O que safará o filme é a esplêndida actriz Léa Drucker que infelizmente só perto do final se revela quando sustém a mentira perante a perplexidade do marido e do enteado.

A “imoral” moralidade do fim do filme não é suficiente para o salvar.

 

jef, outubro 2023

«No Verão Passado» (L'Été Dernier) de Catherine Breillat. Com Léa Drucker, Samuel Kircher, Olivier Rabourdin, Clotilde Courau, Serena Hu, Angela Chen, Romain Maricau, Romane Violeau, Marie Lucas, Nelia Da Costa, Lila-Rose Gilberti, Jean-Christophe Pilloix, Karim Achoui. Argumento: Catherine Breillat. Produção: Saïd Ben Saïd. França, 2023, Cores, 104 min.

         

sábado, 14 de outubro de 2023

Sobre o filme «Golpe de Sorte» de Woody Allen, 2023















Woody Allen, nos seus últimos filmes, tem-se dedicado a plagiar deliciosamente o seus argumentos, a refazer as próprias histórias caricaturando livremente a intriga, o crime, o adultério, a riqueza e a presunção da alta sociedade. Longínquo vai o tempo da psicanálise e do trauma judaico. Aqui, tudo faz recordar a obra-prima «Match Point» (2005) mas em vez de se ler o «Crime e Castigo» de Dostoiévski, lê-se «Anna Karérina» de Tolstói.

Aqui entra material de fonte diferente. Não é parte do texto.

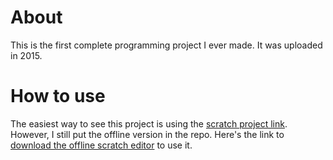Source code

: # About

This is the first complete programming project I ever made. It was uploaded in 2015.

# How to use

The easiest way to see this project is using the [scratch project link](https://scratch.mit.edu/projects/55926854). However, I still put the offline version in the repo. Here's the link to [download the offline scratch editor](https://scratch.mit.edu/download) to use it. 
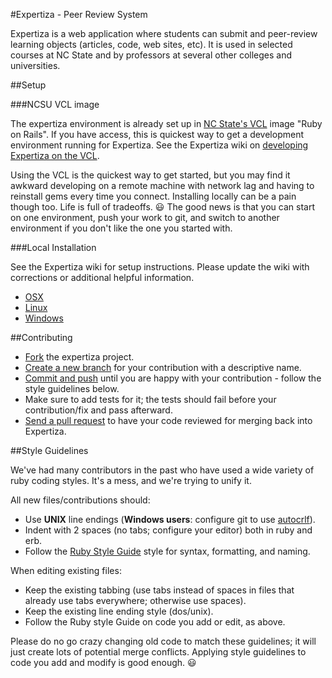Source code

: #Expertiza - Peer Review System

Expertiza is a web application where students can submit and peer-review learning objects (articles, code, web sites, etc). It is used in selected courses at NC State and by professors at several other colleges and universities.

##Setup

###NCSU VCL image

The expertiza environment is already set up in [NC State's VCL](https://vcl.ncsu.edu) image "Ruby on Rails".
If you have access, this is quickest way to get a development environment running for Expertiza.
See the Expertiza wiki on [developing Expertiza on the VCL](http://wikis.lib.ncsu.edu/index.php/Developing_Expertiza_on_the_VCL).

Using the VCL is the quickest way to get started, but you may find it awkward developing on a remote machine
with network lag and having to reinstall gems every time you connect. Installing locally can be a pain though too.
Life is full of tradeoffs. :smiley: The good news is that you can start on one environment, push your work to git,
and switch to another environment if you don't like the one you started with.

###Local Installation

See the Expertiza wiki for setup instructions. Please update the wiki with corrections or additional helpful information.

 * [OSX](http://wikis.lib.ncsu.edu/index.php/Creating_a_Mac_OS_X_Development_Environment_for_the_Expertiza_Application)
 * [Linux](http://wikis.lib.ncsu.edu/index.php/Creating_a_Linux_Development_Environment_for_the_Expertiza_Application)
 * [Windows](http://wikis.lib.ncsu.edu/index.php/Creating_a_Windows_Development_Environment_for_the_Expertiza_Application)

##Contributing

 * [Fork](http://help.github.com/fork-a-repo/) the expertiza project.
 * [Create a new branch](http://progit.org/book) for your contribution with a descriptive name.
 * [Commit and push](http://progit.org/book) until you are happy with your contribution - follow the style guidelines below.
 * Make sure to add tests for it; the tests should fail before your contribution/fix and pass afterward.
 * [Send a pull request](http://help.github.com/send-pull-requests) to have your code reviewed for merging back into Expertiza.

##Style Guidelines

We've had many contributors in the past who have used a wide variety of ruby coding styles. It's a mess, and we're trying to unify it.

All new files/contributions should:

 * Use **UNIX** line endings (**Windows users**: configure git to use [autocrlf](http://help.github.com/line-endings)).
 * Indent with 2 spaces (no tabs; configure your editor) both in ruby and erb.
 * Follow the [Ruby Style Guide](https://github.com/bbatsov/ruby-style-guide) style for syntax, formatting, and naming.

When editing existing files:

 * Keep the existing tabbing (use tabs instead of spaces in files that already use tabs everywhere; otherwise use spaces).
 * Keep the existing line ending style (dos/unix).
 * Follow the Ruby style Guide on code you add or edit, as above.

Please do no go crazy changing old code to match these guidelines; it will just create lots of potential merge conflicts.
Applying style guidelines to code you add and modify is good enough. :smiley:

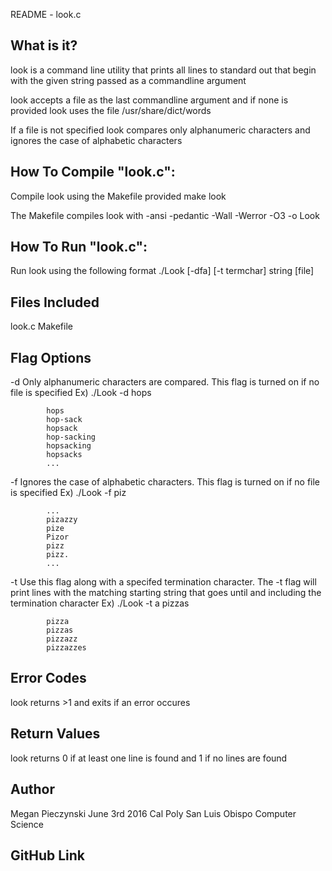 README - look.c

What is it?
------------------------------------------
look is a command line utility that prints all lines to standard out
that begin with the given string passed as a commandline argument 

look accepts a file as the last commandline argument and if none 
is provided look uses the file /usr/share/dict/words 

If a file is not specified look compares only alphanumeric characters 
and ignores the case of alphabetic characters

How To Compile "look.c":
------------------------------------------
Compile look using the Makefile provided
   make look

The Makefile compiles look with -ansi -pedantic -Wall -Werror -O3 -o Look

How To Run "look.c":
------------------------------------------
Run look using the following format 
   ./Look [-dfa] [-t termchar] string [file]

Files Included
------------------------------------------
   look.c
   Makefile

Flag Options 
------------------------------------------
   -d       Only alphanumeric characters are compared.
            This flag is turned on if no file is specified
            Ex) ./Look -d hops

            hops
            hop-sack
            hopsack
            hop-sacking
            hopsacking
            hopsacks
            ...

   -f       Ignores the case of alphabetic characters. 
            This flag is turned on if no file is specified
            Ex) ./Look -f piz

            ...
            pizazzy
            pize
            Pizor
            pizz
            pizz.
            ...

   -t       Use this flag along with a specifed termination character.
            The -t flag will print lines with the matching starting 
            string that goes until and including the termination character
            Ex) ./Look -t a pizzas

            pizza
            pizzas
            pizzazz
            pizzazzes

Error Codes
-------------------------------------------
look returns >1 and exits if an error occures

Return Values
-------------------------------------------
look returns 0 if at least one line is found and 1 if no lines are found

Author
-------------------------------------------
Megan Pieczynski June 3rd 2016
Cal Poly San Luis Obispo Computer Science

GitHub Link
-------------------------------------------
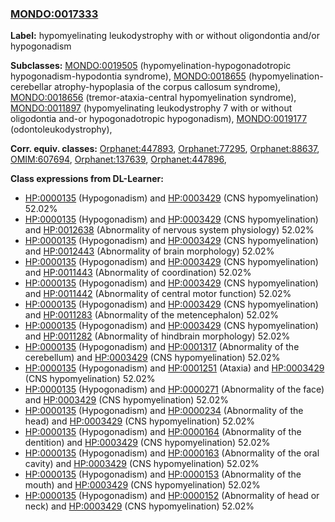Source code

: 
### [MONDO:0017333](http://purl.obolibrary.org/obo/MONDO_0017333)
**Label:** hypomyelinating leukodystrophy with or without oligondontia and/or hypogonadism

**Subclasses:** [MONDO:0019505](http://purl.obolibrary.org/obo/MONDO_0019505) (hypomyelination-hypogonadotropic hypogonadism-hypodontia syndrome), [MONDO:0018655](http://purl.obolibrary.org/obo/MONDO_0018655) (hypomyelination-cerebellar atrophy-hypoplasia of the corpus callosum syndrome), [MONDO:0018656](http://purl.obolibrary.org/obo/MONDO_0018656) (tremor-ataxia-central hypomyelination syndrome), [MONDO:0011897](http://purl.obolibrary.org/obo/MONDO_0011897) (hypomyelinating leukodystrophy 7 with or without oligodontia and-or hypogonadotropic hypogonadism), [MONDO:0019177](http://purl.obolibrary.org/obo/MONDO_0019177) (odontoleukodystrophy), 

**Corr. equiv. classes:** [Orphanet:447893](http://www.orpha.net/ORDO/Orphanet_447893), [Orphanet:77295](http://www.orpha.net/ORDO/Orphanet_77295), [Orphanet:88637](http://www.orpha.net/ORDO/Orphanet_88637), [OMIM:607694](http://purl.obolibrary.org/obo/OMIM_607694), [Orphanet:137639](http://www.orpha.net/ORDO/Orphanet_137639), [Orphanet:447896](http://www.orpha.net/ORDO/Orphanet_447896), 

**Class expressions from DL-Learner:**

- [HP:0000135](http://purl.obolibrary.org/obo/HP_0000135) (Hypogonadism) and [HP:0003429](http://purl.obolibrary.org/obo/HP_0003429) (CNS hypomyelination) 52.02%
- [HP:0000135](http://purl.obolibrary.org/obo/HP_0000135) (Hypogonadism) and [HP:0003429](http://purl.obolibrary.org/obo/HP_0003429) (CNS hypomyelination) and [HP:0012638](http://purl.obolibrary.org/obo/HP_0012638) (Abnormality of nervous system physiology) 52.02%
- [HP:0000135](http://purl.obolibrary.org/obo/HP_0000135) (Hypogonadism) and [HP:0003429](http://purl.obolibrary.org/obo/HP_0003429) (CNS hypomyelination) and [HP:0012443](http://purl.obolibrary.org/obo/HP_0012443) (Abnormality of brain morphology) 52.02%
- [HP:0000135](http://purl.obolibrary.org/obo/HP_0000135) (Hypogonadism) and [HP:0003429](http://purl.obolibrary.org/obo/HP_0003429) (CNS hypomyelination) and [HP:0011443](http://purl.obolibrary.org/obo/HP_0011443) (Abnormality of coordination) 52.02%
- [HP:0000135](http://purl.obolibrary.org/obo/HP_0000135) (Hypogonadism) and [HP:0003429](http://purl.obolibrary.org/obo/HP_0003429) (CNS hypomyelination) and [HP:0011442](http://purl.obolibrary.org/obo/HP_0011442) (Abnormality of central motor function) 52.02%
- [HP:0000135](http://purl.obolibrary.org/obo/HP_0000135) (Hypogonadism) and [HP:0003429](http://purl.obolibrary.org/obo/HP_0003429) (CNS hypomyelination) and [HP:0011283](http://purl.obolibrary.org/obo/HP_0011283) (Abnormality of the metencephalon) 52.02%
- [HP:0000135](http://purl.obolibrary.org/obo/HP_0000135) (Hypogonadism) and [HP:0003429](http://purl.obolibrary.org/obo/HP_0003429) (CNS hypomyelination) and [HP:0011282](http://purl.obolibrary.org/obo/HP_0011282) (Abnormality of hindbrain morphology) 52.02%
- [HP:0000135](http://purl.obolibrary.org/obo/HP_0000135) (Hypogonadism) and [HP:0001317](http://purl.obolibrary.org/obo/HP_0001317) (Abnormality of the cerebellum) and [HP:0003429](http://purl.obolibrary.org/obo/HP_0003429) (CNS hypomyelination) 52.02%
- [HP:0000135](http://purl.obolibrary.org/obo/HP_0000135) (Hypogonadism) and [HP:0001251](http://purl.obolibrary.org/obo/HP_0001251) (Ataxia) and [HP:0003429](http://purl.obolibrary.org/obo/HP_0003429) (CNS hypomyelination) 52.02%
- [HP:0000135](http://purl.obolibrary.org/obo/HP_0000135) (Hypogonadism) and [HP:0000271](http://purl.obolibrary.org/obo/HP_0000271) (Abnormality of the face) and [HP:0003429](http://purl.obolibrary.org/obo/HP_0003429) (CNS hypomyelination) 52.02%
- [HP:0000135](http://purl.obolibrary.org/obo/HP_0000135) (Hypogonadism) and [HP:0000234](http://purl.obolibrary.org/obo/HP_0000234) (Abnormality of the head) and [HP:0003429](http://purl.obolibrary.org/obo/HP_0003429) (CNS hypomyelination) 52.02%
- [HP:0000135](http://purl.obolibrary.org/obo/HP_0000135) (Hypogonadism) and [HP:0000164](http://purl.obolibrary.org/obo/HP_0000164) (Abnormality of the dentition) and [HP:0003429](http://purl.obolibrary.org/obo/HP_0003429) (CNS hypomyelination) 52.02%
- [HP:0000135](http://purl.obolibrary.org/obo/HP_0000135) (Hypogonadism) and [HP:0000163](http://purl.obolibrary.org/obo/HP_0000163) (Abnormality of the oral cavity) and [HP:0003429](http://purl.obolibrary.org/obo/HP_0003429) (CNS hypomyelination) 52.02%
- [HP:0000135](http://purl.obolibrary.org/obo/HP_0000135) (Hypogonadism) and [HP:0000153](http://purl.obolibrary.org/obo/HP_0000153) (Abnormality of the mouth) and [HP:0003429](http://purl.obolibrary.org/obo/HP_0003429) (CNS hypomyelination) 52.02%
- [HP:0000135](http://purl.obolibrary.org/obo/HP_0000135) (Hypogonadism) and [HP:0000152](http://purl.obolibrary.org/obo/HP_0000152) (Abnormality of head or neck) and [HP:0003429](http://purl.obolibrary.org/obo/HP_0003429) (CNS hypomyelination) 52.02%


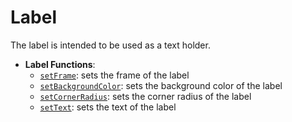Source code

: # Label

The label is intended to be used as a text holder.

- **Label Functions**:
  - [`setFrame`](../Methodes/setFrame.md): sets the frame of the label
  - [`setBackgroundColor`](../Methodes/setBackgroundColor.md): sets the background color of the label
  - [`setCornerRadius`](../Methodes/setCornerRadius.md): sets the corner radius of the label
  - [`setText`](../Methodes/setText.md): sets the text of the label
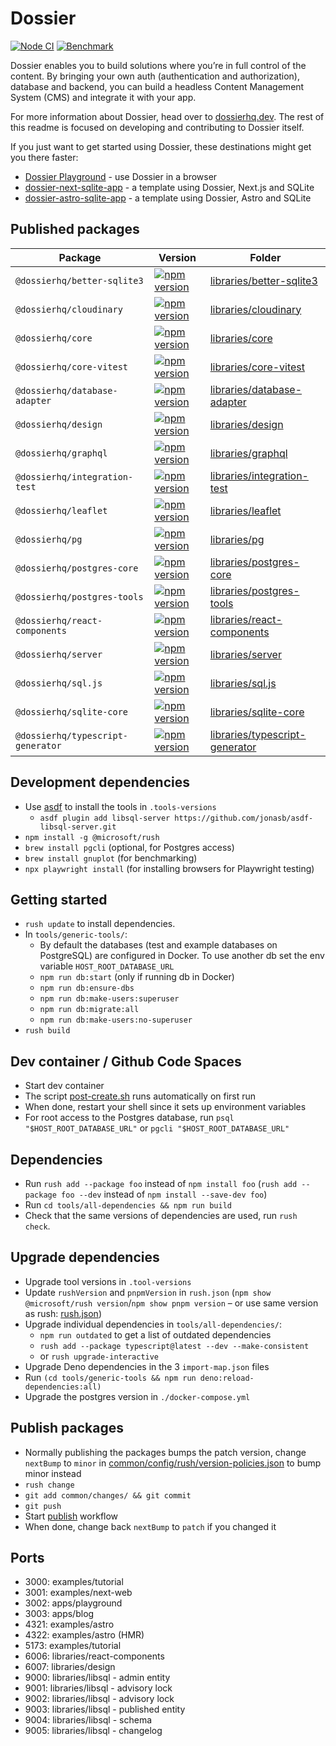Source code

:# Dossier

[![Node CI](https://github.com/dossierhq/dossierhq/actions/workflows/nodejs.yml/badge.svg)](https://github.com/dossierhq/dossierhq/actions/workflows/nodejs.yml) [![Benchmark](https://github.com/dossierhq/dossierhq/actions/workflows/benchmark.yml/badge.svg)](https://github.com/dossierhq/dossierhq/actions/workflows/benchmark.yml)

Dossier enables you to build solutions where you’re in full control of the content. By bringing your own auth (authentication and authorization), database and backend, you can build a headless Content Management System (CMS) and integrate it with your app.

For more information about Dossier, head over to [dossierhq.dev](https://www.dossierhq.dev). The rest of this readme is focused on developing and contributing to Dossier itself.

If you just want to get started using Dossier, these destinations might get you there faster:

- [Dossier Playground](https://playground.dossierhq.dev/) - use Dossier in a browser
- [dossier-next-sqlite-app](https://github.com/dossierhq/dossier-next-sqlite-app) - a template using Dossier, Next.js and SQLite
- [dossier-astro-sqlite-app](https://github.com/dossierhq/dossier-astro-sqlite-app) - a template using Dossier, Astro and SQLite

## Published packages

| Package                           | Version                                                                                                                                      | Folder                                                              |
| --------------------------------- | -------------------------------------------------------------------------------------------------------------------------------------------- | ------------------------------------------------------------------- |
| `@dossierhq/better-sqlite3`       | [![npm version](https://badge.fury.io/js/@dossierhq%2Fbetter-sqlite3.svg)](https://badge.fury.io/js/@dossierhq%2Fbetter-sqlite3)             | [libraries/better-sqlite3](./libraries/better-sqlite3/)             |
| `@dossierhq/cloudinary`           | [![npm version](https://badge.fury.io/js/@dossierhq%2Fcloudinary.svg)](https://badge.fury.io/js/@dossierhq%2Fcloudinary)                     | [libraries/cloudinary](./libraries/cloudinary/)                     |
| `@dossierhq/core`                 | [![npm version](https://badge.fury.io/js/@dossierhq%2Fcore.svg)](https://badge.fury.io/js/@dossierhq%2Fcore)                                 | [libraries/core](./libraries/core/)                                 |
| `@dossierhq/core-vitest`          | [![npm version](https://badge.fury.io/js/@dossierhq%2Fcore-vitest.svg)](https://badge.fury.io/js/@dossierhq%2Fcore-vitest)                   | [libraries/core-vitest](./libraries/core-vitest/)                   |
| `@dossierhq/database-adapter`     | [![npm version](https://badge.fury.io/js/@dossierhq%2Fdatabase-adapter.svg)](https://badge.fury.io/js/@dossierhq%2Fdatabase-adapter)         | [libraries/database-adapter](./libraries/database-adapter/)         |
| `@dossierhq/design`               | [![npm version](https://badge.fury.io/js/@dossierhq%2Fdesign.svg)](https://badge.fury.io/js/@dossierhq%2Fdesign)                             | [libraries/design](./libraries/design/)                             |
| `@dossierhq/graphql`              | [![npm version](https://badge.fury.io/js/@dossierhq%2Fgraphql.svg)](https://badge.fury.io/js/@dossierhq%2Fgraphql)                           | [libraries/graphql](./libraries/graphql/)                           |
| `@dossierhq/integration-test`     | [![npm version](https://badge.fury.io/js/@dossierhq%2Fintegration-test.svg)](https://badge.fury.io/js/@dossierhq%2Fintegration-test)         | [libraries/integration-test](./libraries/integration-test/)         |
| `@dossierhq/leaflet`              | [![npm version](https://badge.fury.io/js/@dossierhq%2Fleaflet.svg)](https://badge.fury.io/js/@dossierhq%2Fleaflet)                           | [libraries/leaflet](./libraries/leaflet/)                           |
| `@dossierhq/pg`                   | [![npm version](https://badge.fury.io/js/@dossierhq%2Fpg.svg)](https://badge.fury.io/js/@dossierhq%2Fpg)                                     | [libraries/pg](./libraries/pg/)                                     |
| `@dossierhq/postgres-core`        | [![npm version](https://badge.fury.io/js/@dossierhq%2Fpostgres-core.svg)](https://badge.fury.io/js/@dossierhq%2Fpostgres-core)               | [libraries/postgres-core](./libraries/postgres-core/)               |
| `@dossierhq/postgres-tools`       | [![npm version](https://badge.fury.io/js/@dossierhq%2Fpostgres-tools.svg)](https://badge.fury.io/js/@dossierhq%2Fpostgres-tools)             | [libraries/postgres-tools](./libraries/postgres-tools/)             |
| `@dossierhq/react-components`     | [![npm version](https://badge.fury.io/js/@dossierhq%2Freact-components.svg)](https://badge.fury.io/js/@dossierhq%2Freact-components)         | [libraries/react-components](./libraries/react-components/)         |
| `@dossierhq/server`               | [![npm version](https://badge.fury.io/js/@dossierhq%2Fserver.svg)](https://badge.fury.io/js/@dossierhq%2Fserver)                             | [libraries/server](./libraries/server/)                             |
| `@dossierhq/sql.js`               | [![npm version](https://badge.fury.io/js/@dossierhq%2Fsql.js.svg)](https://badge.fury.io/js/@dossierhq%2Fsql.js)                             | [libraries/sql.js](./libraries/sql.js/)                             |
| `@dossierhq/sqlite-core`          | [![npm version](https://badge.fury.io/js/@dossierhq%2Fsqlite-core.svg)](https://badge.fury.io/js/@dossierhq%2Fsqlite-core)                   | [libraries/sqlite-core](./libraries/sqlite-core/)                   |
| `@dossierhq/typescript-generator` | [![npm version](https://badge.fury.io/js/@dossierhq%2Ftypescript-generator.svg)](https://badge.fury.io/js/@dossierhq%2Ftypescript-generator) | [libraries/typescript-generator](./libraries/typescript-generator/) |

## Development dependencies

- Use [asdf](https://asdf-vm.com/) to install the tools in `.tools-versions`
  - `asdf plugin add libsql-server https://github.com/jonasb/asdf-libsql-server.git`
- `npm install -g @microsoft/rush`
- `brew install pgcli` (optional, for Postgres access)
- `brew install gnuplot` (for benchmarking)
- `npx playwright install` (for installing browsers for Playwright testing)

## Getting started

- `rush update` to install dependencies.
- In `tools/generic-tools/`:
  - By default the databases (test and example databases on PostgreSQL) are configured in Docker. To use another db set the env variable `HOST_ROOT_DATABASE_URL`
  - `npm run db:start` (only if running db in Docker)
  - `npm run db:ensure-dbs`
  - `npm run db:make-users:superuser`
  - `npm run db:migrate:all`
  - `npm run db:make-users:no-superuser`
- `rush build`

## Dev container / Github Code Spaces

- Start dev container
- The script [post-create.sh](./.devcontainer/scripts/post-create.sh) runs automatically on first run
- When done, restart your shell since it sets up environment variables
- For root access to the Postgres database, run `psql "$HOST_ROOT_DATABASE_URL"` or `pgcli "$HOST_ROOT_DATABASE_URL"`

## Dependencies

- Run `rush add --package foo` instead of `npm install foo` (`rush add --package foo --dev` instead of `npm install --save-dev foo`)
- Run `cd tools/all-dependencies && npm run build`
- Check that the same versions of dependencies are used, run `rush check`.

## Upgrade dependencies

- Upgrade tool versions in `.tool-versions`
- Update `rushVersion` and `pnpmVersion` in `rush.json` (`npm show @microsoft/rush version`/`npm show pnpm version` – or use same version as rush: [rush.json](https://github.com/microsoft/rushstack/blob/main/rush.json))
- Upgrade individual dependencies in `tools/all-dependencies/`:
  - `npm run outdated` to get a list of outdated dependencies
  - `rush add --package typescript@latest --dev --make-consistent`
  - or `rush upgrade-interactive`
- Upgrade Deno dependencies in the 3 `import-map.json` files
- Run `(cd tools/generic-tools && npm run deno:reload-dependencies:all)`
- Upgrade the postgres version in `./docker-compose.yml`

## Publish packages

- Normally publishing the packages bumps the patch version, change `nextBump` to `minor` in [common/config/rush/version-policies.json](./common/config/rush/version-policies.json) to bump minor instead
- `rush change`
- `git add common/changes/ && git commit`
- `git push`
- Start [publish](https://github.com/dossierhq/dossierhq/actions/workflows/publish.yml) workflow
- When done, change back `nextBump` to `patch` if you changed it

## Ports

- 3000: examples/tutorial
- 3001: examples/next-web
- 3002: apps/playground
- 3003: apps/blog
- 4321: examples/astro
- 4322: examples/astro (HMR)
- 5173: examples/tutorial
- 6006: libraries/react-components
- 6007: libraries/design
- 9000: libraries/libsql - admin entity
- 9001: libraries/libsql - advisory lock
- 9002: libraries/libsql - advisory lock
- 9003: libraries/libsql - published entity
- 9004: libraries/libsql - schema
- 9005: libraries/libsql - changelog
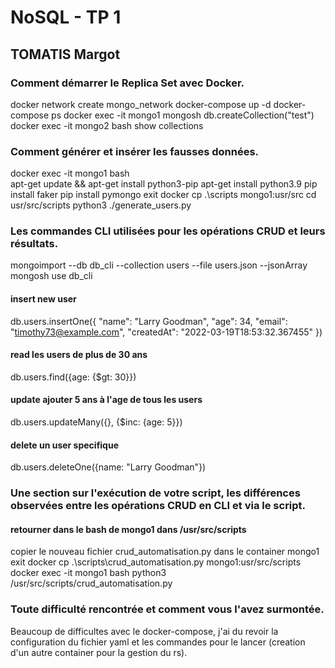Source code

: # NoSQL - TP 1

## TOMATIS Margot

### Comment démarrer le Replica Set avec Docker.

docker network create mongo_network 
docker-compose up -d
docker-compose ps
docker exec -it mongo1 mongosh
db.createCollection("test")
docker exec -it mongo2 bash
show collections

### Comment générer et insérer les fausses données.

docker exec -it mongo1 bash   
apt-get update && apt-get install python3-pip
apt-get install python3.9
pip install faker
pip install pymongo
exit
docker cp .\scripts mongo1:usr/src
cd usr/src/scripts
python3 ./generate_users.py 

### Les commandes CLI utilisées pour les opérations CRUD et leurs résultats.

mongoimport --db db_cli --collection users --file users.json --jsonArray
mongosh
use db_cli
#### insert new user
db.users.insertOne({
        "name": "Larry Goodman",
        "age": 34,
        "email": "timothy73@example.com",
        "createdAt": "2022-03-19T18:53:32.367455"
    })
#### read les users de plus de 30 ans
db.users.find({age: {$gt: 30}})
#### update ajouter 5 ans à l'age de tous les users
db.users.updateMany({}, {$inc: {age: 5}})
#### delete un user specifique
db.users.deleteOne({name: "Larry Goodman"})

### Une section sur l'exécution de votre script, les différences observées entre les opérations CRUD en CLI et via le script.

#### retourner dans le bash de mongo1 dans /usr/src/scripts
copier le nouveau fichier crud_automatisation.py dans le container mongo1
exit
docker cp .\scripts\crud_automatisation.py mongo1:usr/src/scripts
docker exec -it mongo1 bash
python3 /usr/src/scripts/crud_automatisation.py

### Toute difficulté rencontrée et comment vous l'avez surmontée.
Beaucoup de difficultes avec le docker-compose, j'ai du revoir la configuration du fichier yaml et les commandes pour le lancer (creation d'un autre container pour la gestion du rs).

A personagem feminina Fanny (Lou de Laâge) muito bem casada com um homem que se ocupa de fazer enriquecer ainda mais os já muito ricos, Jean (Melvil Poupaud) encontra por golpe de sorte (ou de azar) um antigo apaixonado colega de faculdade, livre-pensador e escritor a terminar um romance, instalado numa romântica mansarda de Paris, Alain (Niels Schneider). Tudo muda de figura, o casal maravilha vê-se a braços com a inquietude de uma nova paixão e o dedicado marido contrata um detective para seguir a mulher. A coisa, como é evidente, não acaba bem.

Tudo parece aqui (muito bem) exagerado à boa maneira delirante de Woody Allen: os esgares suspeitosos de Melvil Poupaud; a desenvolta sogra que vai pondo tudo em causa, Camille (Valérie Lemercier); os capangas pugilistas contratados; a extraordinária figura da ajudante de detective que tem a missão de registar as provas do adultério, Delphine (Anne Loiret). Até o filtro ocre-vermelho-quente e a lente olho-de-peixe com que é filmada a mansarda de Alain; ou as golas altas intelectuais que Fanny volta a usar após o reencontro; ou o tom azulado e frio que envolve o marido enganado ou até o final com a devota prostração bíblica dos caçadores perante o cadáver.

Pode não ser a melhor re-comédia de Woddy Allen mas que o realizador é um génio em oferecer boas tardes de divertimento, suspense, belas actrizes e belos actores, a melhor fotografia de Paris, em pouco mais de uma hora e meia, lá isso é!


jef, outubro 2023

«Golpe de Sorte» (Coup de chance) de Woody Allen. Com Lou de Laâge, Valérie Lemercier, Melvil Poupaud, Niels Schneider, Anna Laik, Yannick Choirat, Guillaume de Tonquédec, William Nadylam, Elsa Zylberstein, Arnaud Viard, Jeanne Bournaud, Anne Loiret, Sara Martins, Alan Risbac, Éric Frey, Samantha Fuller, Valérie Lemercier. Argumento: Woody Allen. Produção: Erika Aronson e Letty Aronson. Fotografia: Vittorio Storaro. Guarda-roupa: Sonia Grande. EUA / França, 2023, Cores, 93 min.